Your task is to copy every line of the entries that holds the word "preconditioners".

Plain-text document sources:
_ _ _ _ _ _ _

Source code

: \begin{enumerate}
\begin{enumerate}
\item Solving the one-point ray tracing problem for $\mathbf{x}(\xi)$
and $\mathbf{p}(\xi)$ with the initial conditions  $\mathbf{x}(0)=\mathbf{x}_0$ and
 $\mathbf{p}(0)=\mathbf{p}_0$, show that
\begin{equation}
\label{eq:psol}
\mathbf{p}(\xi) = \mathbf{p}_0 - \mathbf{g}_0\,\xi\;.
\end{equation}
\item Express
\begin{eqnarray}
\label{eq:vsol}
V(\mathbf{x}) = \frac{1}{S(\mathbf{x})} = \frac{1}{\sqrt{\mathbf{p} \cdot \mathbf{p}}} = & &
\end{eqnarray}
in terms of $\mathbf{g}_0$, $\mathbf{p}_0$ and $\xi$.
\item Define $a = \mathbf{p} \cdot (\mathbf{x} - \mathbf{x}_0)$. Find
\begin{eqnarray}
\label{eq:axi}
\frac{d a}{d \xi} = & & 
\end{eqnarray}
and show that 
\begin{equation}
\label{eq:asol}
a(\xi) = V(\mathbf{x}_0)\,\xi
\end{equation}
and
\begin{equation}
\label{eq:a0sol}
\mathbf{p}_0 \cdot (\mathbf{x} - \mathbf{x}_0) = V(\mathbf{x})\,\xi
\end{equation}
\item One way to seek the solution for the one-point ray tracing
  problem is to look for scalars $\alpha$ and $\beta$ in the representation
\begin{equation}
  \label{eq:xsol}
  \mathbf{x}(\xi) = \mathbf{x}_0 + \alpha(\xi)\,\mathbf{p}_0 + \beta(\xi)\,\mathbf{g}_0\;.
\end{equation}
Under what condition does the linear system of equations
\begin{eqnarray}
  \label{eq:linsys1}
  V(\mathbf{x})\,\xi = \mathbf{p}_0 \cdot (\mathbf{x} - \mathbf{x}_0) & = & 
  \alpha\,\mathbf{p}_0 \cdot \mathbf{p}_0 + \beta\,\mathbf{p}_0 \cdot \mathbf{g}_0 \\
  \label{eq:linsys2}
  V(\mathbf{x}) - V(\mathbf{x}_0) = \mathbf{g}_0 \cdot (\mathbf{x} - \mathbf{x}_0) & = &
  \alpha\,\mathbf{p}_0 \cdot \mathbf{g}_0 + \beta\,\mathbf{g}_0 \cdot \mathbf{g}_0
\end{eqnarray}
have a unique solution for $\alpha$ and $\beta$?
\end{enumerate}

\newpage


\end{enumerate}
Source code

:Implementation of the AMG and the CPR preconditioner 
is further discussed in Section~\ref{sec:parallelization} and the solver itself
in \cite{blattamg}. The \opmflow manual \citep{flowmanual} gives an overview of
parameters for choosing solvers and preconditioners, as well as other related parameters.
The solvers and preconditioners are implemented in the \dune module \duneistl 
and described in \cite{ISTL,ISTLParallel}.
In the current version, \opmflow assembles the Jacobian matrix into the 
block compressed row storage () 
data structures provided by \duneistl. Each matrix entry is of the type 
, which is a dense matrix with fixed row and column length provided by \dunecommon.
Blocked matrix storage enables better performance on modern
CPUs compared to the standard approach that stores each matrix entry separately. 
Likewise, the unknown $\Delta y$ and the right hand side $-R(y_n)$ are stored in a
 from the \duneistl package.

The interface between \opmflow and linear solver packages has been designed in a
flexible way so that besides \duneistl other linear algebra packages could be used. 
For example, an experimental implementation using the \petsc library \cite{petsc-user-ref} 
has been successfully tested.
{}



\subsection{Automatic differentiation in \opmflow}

_ _ _ _ _ _ _

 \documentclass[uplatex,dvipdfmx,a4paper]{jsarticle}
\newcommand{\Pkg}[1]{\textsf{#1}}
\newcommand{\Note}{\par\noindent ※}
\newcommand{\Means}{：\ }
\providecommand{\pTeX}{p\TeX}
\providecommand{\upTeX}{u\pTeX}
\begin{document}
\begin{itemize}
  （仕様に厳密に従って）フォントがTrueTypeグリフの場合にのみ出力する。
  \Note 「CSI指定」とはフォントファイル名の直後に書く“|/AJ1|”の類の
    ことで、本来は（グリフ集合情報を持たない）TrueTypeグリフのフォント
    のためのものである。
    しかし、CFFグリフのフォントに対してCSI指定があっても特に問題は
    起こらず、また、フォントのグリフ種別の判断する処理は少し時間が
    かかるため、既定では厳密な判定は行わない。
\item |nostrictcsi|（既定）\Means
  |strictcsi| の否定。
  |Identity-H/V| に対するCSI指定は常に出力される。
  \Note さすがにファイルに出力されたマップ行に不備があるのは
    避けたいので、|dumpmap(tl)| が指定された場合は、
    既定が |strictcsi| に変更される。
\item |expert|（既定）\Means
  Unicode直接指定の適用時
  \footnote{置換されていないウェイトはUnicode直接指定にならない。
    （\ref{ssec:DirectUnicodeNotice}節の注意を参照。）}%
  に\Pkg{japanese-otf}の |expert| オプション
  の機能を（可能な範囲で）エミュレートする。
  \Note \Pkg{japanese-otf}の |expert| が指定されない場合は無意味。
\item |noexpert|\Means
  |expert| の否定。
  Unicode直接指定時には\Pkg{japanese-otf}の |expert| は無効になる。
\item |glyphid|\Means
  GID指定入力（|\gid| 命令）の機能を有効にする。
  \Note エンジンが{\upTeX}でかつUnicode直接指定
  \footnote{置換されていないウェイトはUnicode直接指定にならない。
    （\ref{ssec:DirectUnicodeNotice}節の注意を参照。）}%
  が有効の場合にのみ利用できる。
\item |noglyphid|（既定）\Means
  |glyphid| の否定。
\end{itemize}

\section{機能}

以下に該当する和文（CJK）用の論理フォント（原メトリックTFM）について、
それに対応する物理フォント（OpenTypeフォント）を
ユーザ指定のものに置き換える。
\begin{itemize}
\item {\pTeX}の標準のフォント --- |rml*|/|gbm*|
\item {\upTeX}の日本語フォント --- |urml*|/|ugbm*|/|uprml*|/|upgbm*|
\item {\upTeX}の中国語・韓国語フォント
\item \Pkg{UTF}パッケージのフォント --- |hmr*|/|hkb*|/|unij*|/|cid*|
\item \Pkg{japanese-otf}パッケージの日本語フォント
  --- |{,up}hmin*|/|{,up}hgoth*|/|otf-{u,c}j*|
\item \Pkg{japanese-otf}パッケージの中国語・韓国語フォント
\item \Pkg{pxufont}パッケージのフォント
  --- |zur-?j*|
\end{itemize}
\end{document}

_ _ _ _ _ _ _

• **Answer to this exercise**:
parameters for choosing solvers and preconditioners, as well as other related parameters.
The solvers and preconditioners are implemented in the \dune module \duneistl 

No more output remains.